Ini logika penakut yang tidak bisa diterima oleh rakyat Indonesia. Rakyat membutuhkan kepemimpinan presidensial yang kuat. Di mana presiden dengan penuh kepercayaan diri mengatur menterinya dan memutuskan konstruksi koalisi yang mendukungnya baik di eksekutif maupun di parlemen. Dengan kata lain, kita hendak mengatakan Presiden adalah pemimpin seluruh rakyat Indonesia.

Ia bukan milik Partai Demokrat. Ia juga bukan boneka PKS, Golkar atau partai apapun. Termasuk tentunya, bukan boneka Negara lain yang kebetulan kuat. Terlalu naïf kalau Presiden menguras lebih banyak energinya memikirkan langkah serangan balik partai-partai politik yang akan dilepas dari koalisi ketimbang memikirkan apa yang harus dilakukan pemerintah dalam waktu pemerintahan yang tersisa.

Mengharapkan Mukjizat
Ketika gejolak melawan pemerintah cukup kuat di kalangan aktivis, pemerintah sibuk membela diri dan orang di lingkaran dalam pemerintah seperti Dipo Alam pun serentak menyalahkan media massa. Ini kan aneh! Kalau pemerintahan berjalan normal dan mereka yang menjalankannya benar-benar bersih, gejolak seperti apapun tidak pernah menggetarkan langkah untuk terus maju.

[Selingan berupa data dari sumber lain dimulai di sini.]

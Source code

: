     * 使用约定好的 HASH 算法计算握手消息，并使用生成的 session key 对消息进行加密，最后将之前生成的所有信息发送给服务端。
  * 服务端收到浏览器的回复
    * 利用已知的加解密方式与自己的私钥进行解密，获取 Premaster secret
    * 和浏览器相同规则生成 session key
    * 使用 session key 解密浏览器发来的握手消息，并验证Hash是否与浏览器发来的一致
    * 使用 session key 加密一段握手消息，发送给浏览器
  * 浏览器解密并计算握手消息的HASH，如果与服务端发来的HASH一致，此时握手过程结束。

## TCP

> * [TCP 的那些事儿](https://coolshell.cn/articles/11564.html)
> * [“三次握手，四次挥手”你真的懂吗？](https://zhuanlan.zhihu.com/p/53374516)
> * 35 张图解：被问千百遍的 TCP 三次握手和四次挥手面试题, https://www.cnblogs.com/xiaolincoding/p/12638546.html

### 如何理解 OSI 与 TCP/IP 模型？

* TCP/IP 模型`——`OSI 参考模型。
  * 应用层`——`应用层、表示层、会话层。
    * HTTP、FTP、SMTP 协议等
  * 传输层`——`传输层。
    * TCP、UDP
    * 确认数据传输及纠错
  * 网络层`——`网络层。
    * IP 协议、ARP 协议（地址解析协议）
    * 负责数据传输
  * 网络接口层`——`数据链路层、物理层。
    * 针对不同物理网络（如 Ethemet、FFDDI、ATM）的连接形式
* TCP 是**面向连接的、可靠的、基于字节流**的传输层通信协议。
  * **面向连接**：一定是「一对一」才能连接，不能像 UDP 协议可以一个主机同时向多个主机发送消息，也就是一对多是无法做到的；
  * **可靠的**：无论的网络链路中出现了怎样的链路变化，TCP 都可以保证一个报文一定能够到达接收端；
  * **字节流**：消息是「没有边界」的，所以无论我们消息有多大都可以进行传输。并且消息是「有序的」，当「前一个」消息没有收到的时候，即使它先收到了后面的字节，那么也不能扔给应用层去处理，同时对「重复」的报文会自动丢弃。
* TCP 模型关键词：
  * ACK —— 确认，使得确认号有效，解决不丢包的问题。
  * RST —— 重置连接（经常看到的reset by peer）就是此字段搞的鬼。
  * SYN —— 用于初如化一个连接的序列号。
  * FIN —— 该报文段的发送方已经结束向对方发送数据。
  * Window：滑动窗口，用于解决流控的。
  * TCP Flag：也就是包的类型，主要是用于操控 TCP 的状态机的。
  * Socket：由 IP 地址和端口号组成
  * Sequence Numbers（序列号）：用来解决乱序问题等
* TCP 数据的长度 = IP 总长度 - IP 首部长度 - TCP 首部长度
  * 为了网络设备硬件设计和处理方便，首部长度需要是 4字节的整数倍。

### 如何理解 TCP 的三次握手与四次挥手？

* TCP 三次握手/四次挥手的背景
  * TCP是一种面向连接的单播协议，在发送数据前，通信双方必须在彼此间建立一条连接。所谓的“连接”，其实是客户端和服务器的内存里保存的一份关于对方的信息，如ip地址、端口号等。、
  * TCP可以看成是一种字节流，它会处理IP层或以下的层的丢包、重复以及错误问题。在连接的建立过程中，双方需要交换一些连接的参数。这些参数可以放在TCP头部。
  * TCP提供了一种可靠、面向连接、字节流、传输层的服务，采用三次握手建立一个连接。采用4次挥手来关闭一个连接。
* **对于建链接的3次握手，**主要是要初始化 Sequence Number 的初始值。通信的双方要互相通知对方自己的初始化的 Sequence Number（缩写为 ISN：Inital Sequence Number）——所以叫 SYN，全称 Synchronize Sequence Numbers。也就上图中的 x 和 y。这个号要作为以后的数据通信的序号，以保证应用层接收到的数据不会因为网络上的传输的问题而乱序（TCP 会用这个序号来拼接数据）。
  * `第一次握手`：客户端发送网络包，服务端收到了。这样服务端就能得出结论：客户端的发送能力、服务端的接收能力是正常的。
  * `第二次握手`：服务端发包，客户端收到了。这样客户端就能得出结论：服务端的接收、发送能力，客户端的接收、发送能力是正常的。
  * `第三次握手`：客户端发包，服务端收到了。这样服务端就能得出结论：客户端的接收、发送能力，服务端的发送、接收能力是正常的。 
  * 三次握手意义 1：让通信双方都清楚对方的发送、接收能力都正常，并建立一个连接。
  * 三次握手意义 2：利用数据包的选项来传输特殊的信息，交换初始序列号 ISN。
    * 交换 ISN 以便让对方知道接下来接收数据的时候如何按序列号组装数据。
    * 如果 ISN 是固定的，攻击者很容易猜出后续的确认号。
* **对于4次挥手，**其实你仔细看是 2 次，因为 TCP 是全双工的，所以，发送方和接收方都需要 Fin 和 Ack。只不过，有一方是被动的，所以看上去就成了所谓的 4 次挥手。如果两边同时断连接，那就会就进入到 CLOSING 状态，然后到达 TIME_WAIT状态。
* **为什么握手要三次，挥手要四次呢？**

Justru ketika kompromi politik dan siasat belakang layar diperkuat, publik bisa menaruh curiga, ada apa dengan pemerintah?.

Kita tidak bermaksud menebar fitnah. Yang mau dikatakan adalah keprihatinan yang mendalam terhadap ketidaktegasan pemerintah terhadap partai koalisi, seperti terhadap berbagai kelompok dalam masyarakat yang sering berkomitmen dengan kekerasan sipil.

Akhirnya, kita mengharapkan mukjizat terjadi dalam waktu dekat. Bahwa reshuffle belum tentu membawa perubahan, itu juga suatu kemungkinan. Namun, keberanian pemerintah membuat terobosan, itu lebih penting daripada tidak melakukan samasekali terobosan. Bagaimanapun, demokrasi harus dipertanggungjawabkan pada fondasi nilai moralnya itu sendiri dan pada rakyat sebagai pemiliknya. Sebab kekuasaan bukan permainan yang bisa seenaknya dimainkan oleh para pemburu rente politik.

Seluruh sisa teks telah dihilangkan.